> _What you need to do_
Please write out exactly the lines of the data below from the line holding "under our weight?" through the line holding "examining the drawbridge?", and leave out the rest.

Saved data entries

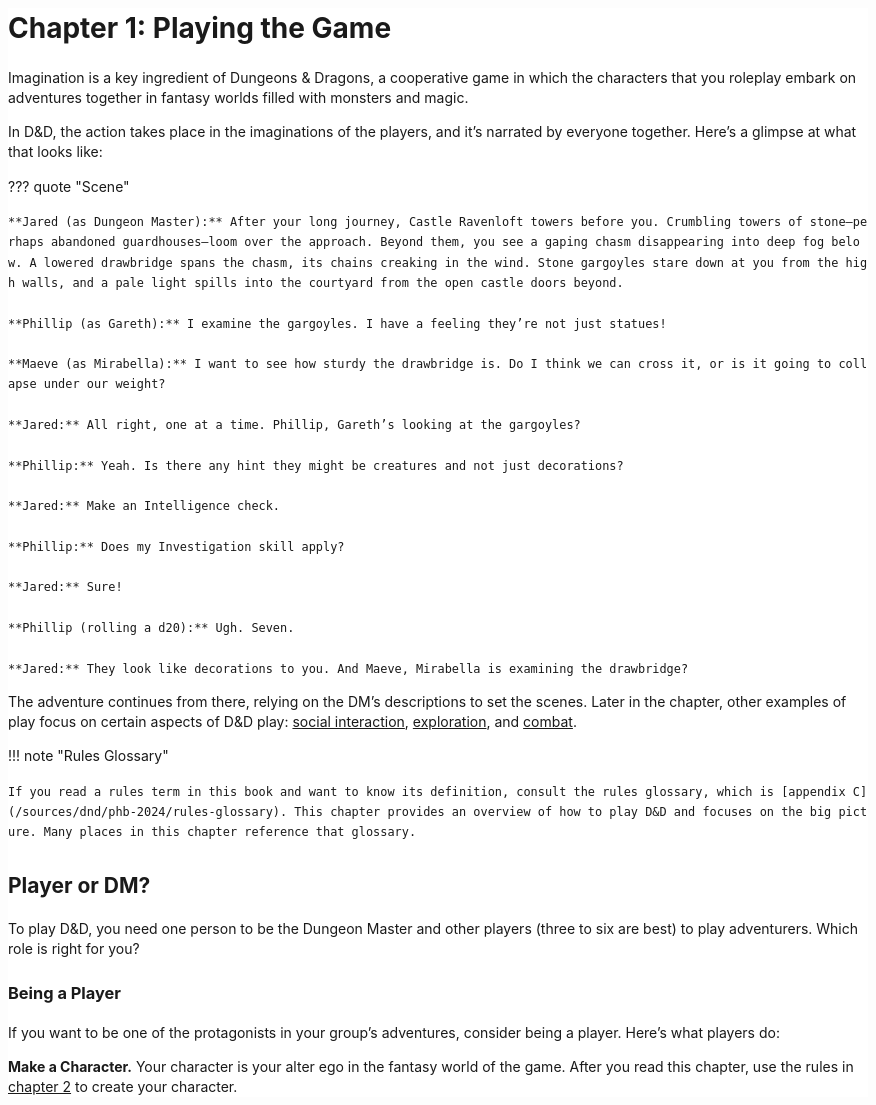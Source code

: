# Chapter 1: Playing the Game

Imagination is a key ingredient of Dungeons & Dragons, a cooperative game in which the characters that you roleplay embark on adventures together in fantasy worlds filled with monsters and magic.

In D&D, the action takes place in the imaginations of the players, and it’s narrated by everyone together. Here’s a glimpse at what that looks like:

??? quote "Scene"

    **Jared (as Dungeon Master):** After your long journey, Castle Ravenloft towers before you. Crumbling towers of stone—perhaps abandoned guardhouses—loom over the approach. Beyond them, you see a gaping chasm disappearing into deep fog below. A lowered drawbridge spans the chasm, its chains creaking in the wind. Stone gargoyles stare down at you from the high walls, and a pale light spills into the courtyard from the open castle doors beyond.

    **Phillip (as Gareth):** I examine the gargoyles. I have a feeling they’re not just statues!

    **Maeve (as Mirabella):** I want to see how sturdy the drawbridge is. Do I think we can cross it, or is it going to collapse under our weight?

    **Jared:** All right, one at a time. Phillip, Gareth’s looking at the gargoyles?

    **Phillip:** Yeah. Is there any hint they might be creatures and not just decorations?

    **Jared:** Make an Intelligence check.

    **Phillip:** Does my Investigation skill apply?

    **Jared:** Sure!

    **Phillip (rolling a d20):** Ugh. Seven.

    **Jared:** They look like decorations to you. And Maeve, Mirabella is examining the drawbridge?

The adventure continues from there, relying on the DM’s descriptions to set the scenes. Later in the chapter, other examples of play focus on certain aspects of D&D play: [social interaction](#SocialInteractionExample), [exploration](#ExplorationExample), and [combat](#CombatandDamageExample).

!!! note "Rules Glossary"

    If you read a rules term in this book and want to know its definition, consult the rules glossary, which is [appendix C](/sources/dnd/phb-2024/rules-glossary). This chapter provides an overview of how to play D&D and focuses on the big picture. Many places in this chapter reference that glossary.

Player or DM?
-------------

To play D&D, you need one person to be the Dungeon Master and other players (three to six are best) to play adventurers. Which role is right for you?

### Being a Player

If you want to be one of the protagonists in your group’s adventures, consider being a player. Here’s what players do:

**Make a Character.** Your character is your alter ego in the fantasy world of the game. After you read this chapter, use the rules in [chapter 2](/sources/dnd/phb-2024/creating-a-character) to create your character.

> _Final answer_
    **Maeve (as Mirabella):** I want to see how sturdy the drawbridge is. Do I think we can cross it, or is it going to collapse under our weight?

    **Jared:** All right, one at a time. Phillip, Gareth’s looking at the gargoyles?

    **Phillip:** Yeah. Is there any hint they might be creatures and not just decorations?

    **Jared:** Make an Intelligence check.

    **Phillip:** Does my Investigation skill apply?

    **Jared:** Sure!

    **Phillip (rolling a d20):** Ugh. Seven.

    **Jared:** They look like decorations to you. And Maeve, Mirabella is examining the drawbridge?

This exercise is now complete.